Ações solidárias

01/10/2023 08:00
Por Ataualpa A.P. Filho

Quem inventou a ideia de “cada macaco no seu galho” desconhecia a dor da solidão, não tinha a menor noção da delícia que há no colo afetuoso que apascenta os sonhos, ou tinha a intenção de isolar os primatas, porque unidos são mais fortes, pois o amor une, o carinho aproxima, a paz fraterniza, a solidariedade não se dissocia da caridade.

Quem não quer acolher uma pessoa amada no próprio galho? Os mamíferos gostam de ser acarinhados. Desde o início da criação, já se constatara que “não é bom que o homem esteja só”. No período pandêmico, ficou evidente que o isolamento enfraquece as pessoas.

Tenho conversado com amigos e amigas sobre as sequelas que ficaram com o distanciamento social, necessário para evitar a transmissão do vírus SARS-Cov-2, causador da Covid-19. Tal vírus ganhou algumas variantes, em síntese, ainda não foi erradicado. A grande adesão ao processo de vacinação possibilitou o retorno do convívio social sem restrições. Mas ainda são registrados casos de Covid-19. Ainda precisamos ter cautela, principalmente com as pessoas que estão enquadradas no que se convencionou chamar de grupo de risco: os portadores de doenças crônicas, como diabetes e hipertensão, asma, doença pulmonar obstrutiva crônica, idosos, gestantes…

Só que o chamado “novo normal”, que tanto se falou no período pandêmico, veio com velhos hábitos que ainda refletem o segregacionismo. A sociedade mais humana que tanto se esperava ainda não despontou. Confesso que eu também embarquei na ideia de que, diante de tantas perdas, de tantas mortes que evidenciaram a vulnerabilidade do ser humano, teríamos uma postura melhor.

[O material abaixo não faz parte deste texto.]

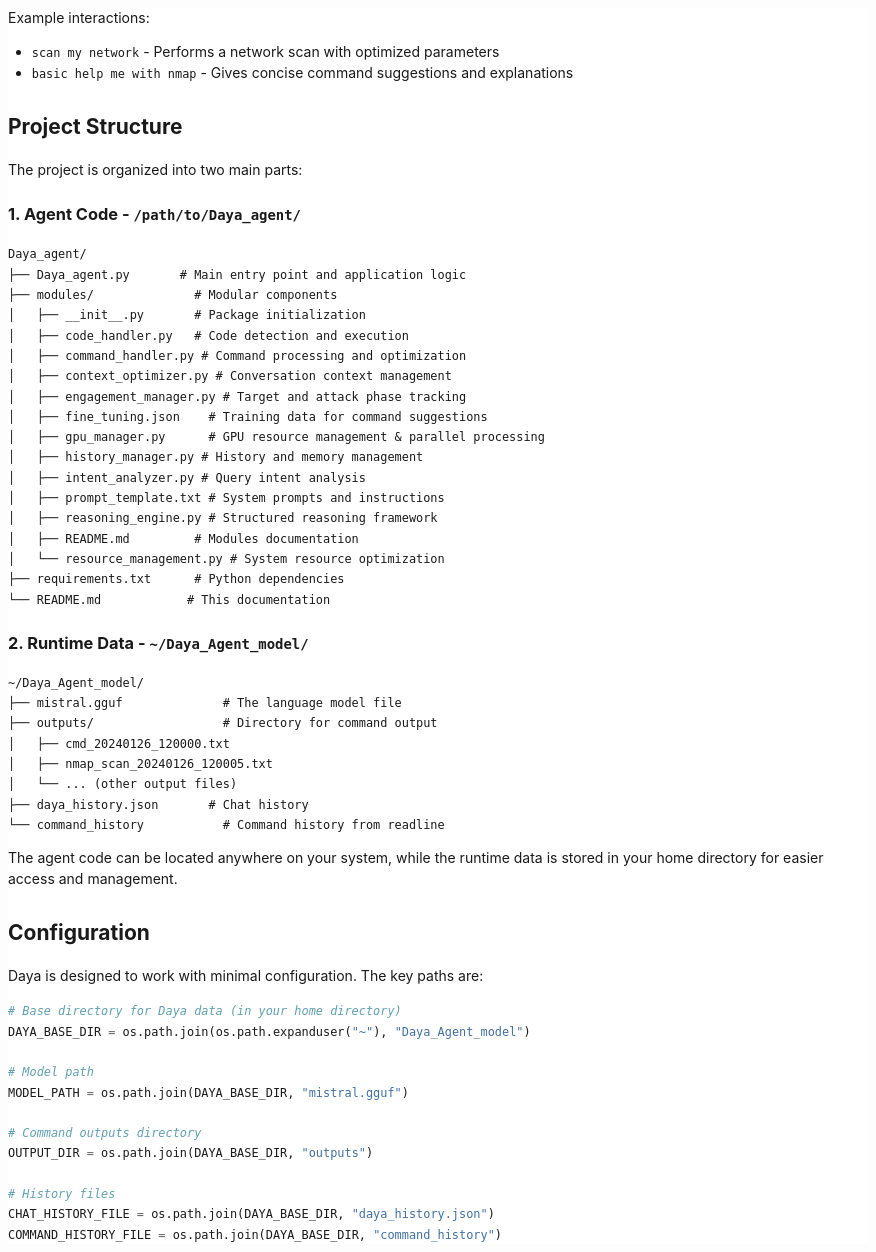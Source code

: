 Example interactions:
- `scan my network` - Performs a network scan with optimized parameters
- `basic help me with nmap` - Gives concise command suggestions and explanations

## Project Structure

The project is organized into two main parts:

### 1. Agent Code - `/path/to/Daya_agent/`

```
Daya_agent/
├── Daya_agent.py       # Main entry point and application logic
├── modules/              # Modular components
│   ├── __init__.py       # Package initialization
│   ├── code_handler.py   # Code detection and execution
│   ├── command_handler.py # Command processing and optimization
│   ├── context_optimizer.py # Conversation context management
│   ├── engagement_manager.py # Target and attack phase tracking
│   ├── fine_tuning.json    # Training data for command suggestions
│   ├── gpu_manager.py      # GPU resource management & parallel processing
│   ├── history_manager.py # History and memory management
│   ├── intent_analyzer.py # Query intent analysis
│   ├── prompt_template.txt # System prompts and instructions
│   ├── reasoning_engine.py # Structured reasoning framework
│   ├── README.md         # Modules documentation
│   └── resource_management.py # System resource optimization
├── requirements.txt      # Python dependencies
└── README.md            # This documentation
```

### 2. Runtime Data - `~/Daya_Agent_model/`

```
~/Daya_Agent_model/
├── mistral.gguf              # The language model file
├── outputs/                  # Directory for command output
│   ├── cmd_20240126_120000.txt
│   ├── nmap_scan_20240126_120005.txt
│   └── ... (other output files)
├── daya_history.json       # Chat history
└── command_history           # Command history from readline
```

The agent code can be located anywhere on your system, while the runtime data is stored in your home directory for easier access and management.

## Configuration

Daya is designed to work with minimal configuration. The key paths are:

```python
# Base directory for Daya data (in your home directory)
DAYA_BASE_DIR = os.path.join(os.path.expanduser("~"), "Daya_Agent_model")

# Model path
MODEL_PATH = os.path.join(DAYA_BASE_DIR, "mistral.gguf")

# Command outputs directory
OUTPUT_DIR = os.path.join(DAYA_BASE_DIR, "outputs")

# History files
CHAT_HISTORY_FILE = os.path.join(DAYA_BASE_DIR, "daya_history.json")
COMMAND_HISTORY_FILE = os.path.join(DAYA_BASE_DIR, "command_history")
```
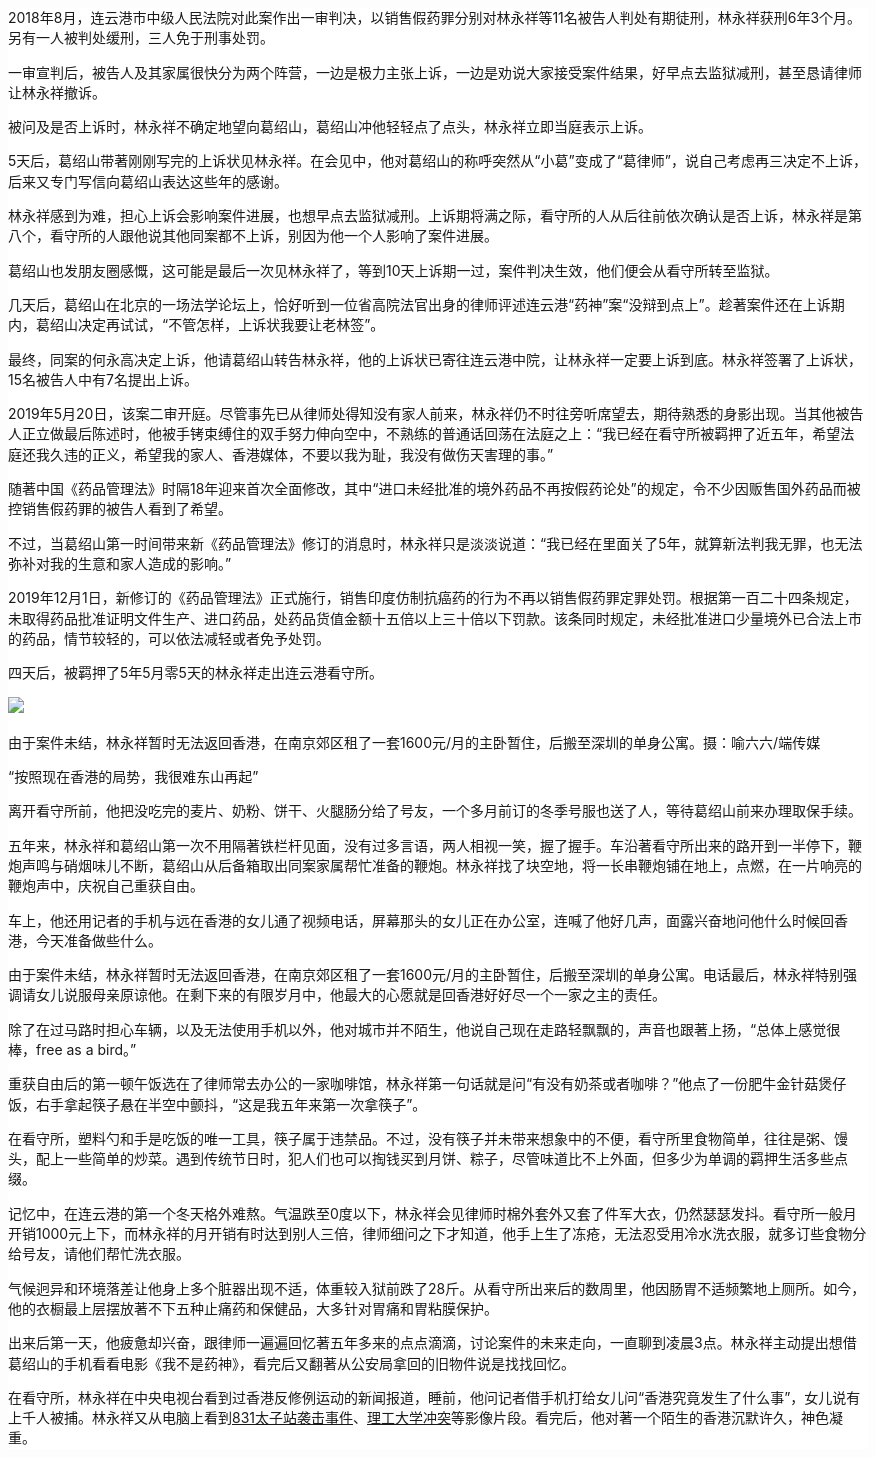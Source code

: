 2018年8月，连云港市中级人民法院对此案作出一审判决，以销售假药罪分别对林永祥等11名被告人判处有期徒刑，林永祥获刑6年3个月。另有一人被判处缓刑，三人免于刑事处罚。

一审宣判后，被告人及其家属很快分为两个阵营，一边是极力主张上诉，一边是劝说大家接受案件结果，好早点去监狱减刑，甚至恳请律师让林永祥撤诉。

被问及是否上诉时，林永祥不确定地望向葛绍山，葛绍山冲他轻轻点了点头，林永祥立即当庭表示上诉。

5天后，葛绍山带著刚刚写完的上诉状见林永祥。在会见中，他对葛绍山的称呼突然从“小葛”变成了“葛律师”，说自己考虑再三决定不上诉，后来又专门写信向葛绍山表达这些年的感谢。

林永祥感到为难，担心上诉会影响案件进展，也想早点去监狱减刑。上诉期将满之际，看守所的人从后往前依次确认是否上诉，林永祥是第八个，看守所的人跟他说其他同案都不上诉，别因为他一个人影响了案件进展。

葛绍山也发朋友圈感慨，这可能是最后一次见林永祥了，等到10天上诉期一过，案件判决生效，他们便会从看守所转至监狱。

几天后，葛绍山在北京的一场法学论坛上，恰好听到一位省高院法官出身的律师评述连云港“药神”案“没辩到点上”。趁著案件还在上诉期内，葛绍山决定再试试，“不管怎样，上诉状我要让老林签”。

最终，同案的何永高决定上诉，他请葛绍山转告林永祥，他的上诉状已寄往连云港中院，让林永祥一定要上诉到底。林永祥签署了上诉状，15名被告人中有7名提出上诉。

2019年5月20日，该案二审开庭。尽管事先已从律师处得知没有家人前来，林永祥仍不时往旁听席望去，期待熟悉的身影出现。当其他被告人正立做最后陈述时，他被手铐束缚住的双手努力伸向空中，不熟练的普通话回荡在法庭之上：“我已经在看守所被羁押了近五年，希望法庭还我久违的正义，希望我的家人、香港媒体，不要以我为耻，我没有做伤天害理的事。”

随著中国《药品管理法》时隔18年迎来首次全面修改，其中“进口未经批准的境外药品不再按假药论处”的规定，令不少因贩售国外药品而被控销售假药罪的被告人看到了希望。

不过，当葛绍山第一时间带来新《药品管理法》修订的消息时，林永祥只是淡淡说道：“我已经在里面关了5年，就算新法判我无罪，也无法弥补对我的生意和家人造成的影响。”

2019年12月1日，新修订的《药品管理法》正式施行，销售印度仿制抗癌药的行为不再以销售假药罪定罪处罚。根据第一百二十四条规定，未取得药品批准证明文件生产、进口药品，处药品货值金额十五倍以上三十倍以下罚款。该条同时规定，未经批准进口少量境外已合法上市的药品，情节较轻的，可以依法减轻或者免予处罚。

四天后，被羁押了5年5月零5天的林永祥走出连云港看守所。

![](https://images.weserv.nl/?url=https%3A//d32kak7w9u5ewj.cloudfront.net/media/image/2020/07/9c18819daa42405e91a7ef226fb6fd29.jpg%3FimageView2/1/w/1080/h/720/format/jpg)

由于案件未结，林永祥暂时无法返回香港，在南京郊区租了一套1600元/月的主卧暂住，后搬至深圳的单身公寓。摄：喻六六/端传媒

“按照现在香港的局势，我很难东山再起”

离开看守所前，他把没吃完的麦片、奶粉、饼干、火腿肠分给了号友，一个多月前订的冬季号服也送了人，等待葛绍山前来办理取保手续。

五年来，林永祥和葛绍山第一次不用隔著铁栏杆见面，没有过多言语，两人相视一笑，握了握手。车沿著看守所出来的路开到一半停下，鞭炮声鸣与硝烟味儿不断，葛绍山从后备箱取出同案家属帮忙准备的鞭炮。林永祥找了块空地，将一长串鞭炮铺在地上，点燃，在一片响亮的鞭炮声中，庆祝自己重获自由。

车上，他还用记者的手机与远在香港的女儿通了视频电话，屏幕那头的女儿正在办公室，连喊了他好几声，面露兴奋地问他什么时候回香港，今天准备做些什么。

由于案件未结，林永祥暂时无法返回香港，在南京郊区租了一套1600元/月的主卧暂住，后搬至深圳的单身公寓。电话最后，林永祥特别强调请女儿说服母亲原谅他。在剩下来的有限岁月中，他最大的心愿就是回香港好好尽一个一家之主的责任。

除了在过马路时担心车辆，以及无法使用手机以外，他对城市并不陌生，他说自己现在走路轻飘飘的，声音也跟著上扬，“总体上感觉很棒，free as a bird。”

重获自由后的第一顿午饭选在了律师常去办公的一家咖啡馆，林永祥第一句话就是问“有没有奶茶或者咖啡？”他点了一份肥牛金针菇煲仔饭，右手拿起筷子悬在半空中颤抖，“这是我五年来第一次拿筷子”。

在看守所，塑料勺和手是吃饭的唯一工具，筷子属于违禁品。不过，没有筷子并未带来想象中的不便，看守所里食物简单，往往是粥、馒头，配上一些简单的炒菜。遇到传统节日时，犯人们也可以掏钱买到月饼、粽子，尽管味道比不上外面，但多少为单调的羁押生活多些点缀。

记忆中，在连云港的第一个冬天格外难熬。气温跌至0度以下，林永祥会见律师时棉外套外又套了件军大衣，仍然瑟瑟发抖。看守所一般月开销1000元上下，而林永祥的月开销有时达到别人三倍，律师细问之下才知道，他手上生了冻疮，无法忍受用冷水洗衣服，就多订些食物分给号友，请他们帮忙洗衣服。

气候迥异和环境落差让他身上多个脏器出现不适，体重较入狱前跌了28斤。从看守所出来后的数周里，他因肠胃不适频繁地上厕所。如今，他的衣橱最上层摆放著不下五种止痛药和保健品，大多针对胃痛和胃粘膜保护。

出来后第一天，他疲惫却兴奋，跟律师一遍遍回忆著五年多来的点点滴滴，讨论案件的未来走向，一直聊到凌晨3点。林永祥主动提出想借葛绍山的手机看看电影《我不是药神》，看完后又翻著从公安局拿回的旧物件说是找找回忆。

在看守所，林永祥在中央电视台看到过香港反修例运动的新闻报道，睡前，他问记者借手机打给女儿问“香港究竟发生了什么事”，女儿说有上千人被捕。林永祥又从电脑上看到[831太子站袭击事件](https://theinitium.com/article/20190905-hongkong-prince-edward-mtr-station-police/)、[理工大学冲突](https://theinitium.com/article/20191130-hongkong-polyu-protest-besieged/)等影像片段。看完后，他对著一个陌生的香港沉默许久，神色凝重。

Não sou fã da distopia. Por ter a Educação como ofício, acredito em mudanças. E tais mudanças consistem no aprimoramento do ser pelo entendimento do bem comum por uma vertente solidária em que o companheirismo, o amor, o carinho, a ternura sejam referências dentro de uma convivência pacífica. Mas o fato de não possuir um pensamento distópico, não impede de ter um olhar crítico sobre a sociedade, nem de enxergar as mazelas sociais. A insegurança alimentar é visível. A fome continua ceifando vidas diariamente.

O empobrecimento em decorrência da crise econômica é um fato que não precisa de tantas estatísticas para ser constatado. Basta olhar o número de desempregados que caíram na invisibilidade do mercado informal. Basta olhar o aumento do número de pessoas que passaram a depender das doações de cestas básicas. Basta olhar as filas que crescem na frente das instituições que fornecem quentinhas gratuitamente.  Basta olhar a quantidade de pessoas em situação de rua.

A incerteza diante da obtenção do alimento para matar a própria fome cresceu, pois o custo de vida aumentou. Quem ainda não viu alguém revirando lixo no final de feira, procurando algo para comer?

Em 27/12/1947, com o título “O Bicho”, Manuel Bandeira escreveu: “Vi ontem um bicho/ na imundície do pátio/ catando comida entre os detritos./ Quando achava alguma coisa,/ não examinava nem cheirava:/ engolia com voracidade./ O bicho não era um cão,/ não era um gato,/ não era um rato./ O bicho, meu Deus, era um homem.”

Essa cena descrita por Bandeira até hoje se repete não exclusivamente em nosso País. A fome é um problema mundial. Diante desse problema tão grave, não é aceitável que “cada macaco fique só no seu galho” pela insensibilidade perante as desigualdades sociais. Mesmo quem gosta de ficar somente no seu quadrado pode estender a mão a quem mais necessita e encontra-se ao seu lado. Não devemos cruzar os braços e ficar esperando as ações governamentais. Louvo as instituições que se organizam e agem sem depender de partidos políticos. Fundamentam-se no pensamento humanista, agem com respeito à dignidade humana.

A consciência da responsabilidade social precisa ser desenvolvida para que haja autonomia. A soberania do povo precisa ser mantida para libertar-se dos cabrestos eleitorais. Por essa razão, vejo, no processo educacional, um caminho que conduz ao pensamento crítico, capaz de resgatar o comprometimento com o bem comum.

O povo faminto torna-se vulnerável, porque fica exposto às manipulações dos programas assistencialistas dos gestores públicos. Precisamos nos libertar da velha política do pão e circo (panem et circenses). Dizem por aí que “se correr o bicho pega, se ficar o bicho come”. Mas, se ficarmos juntos, de mãos dadas, o bicho foge, pois não enfrenta o povo unido.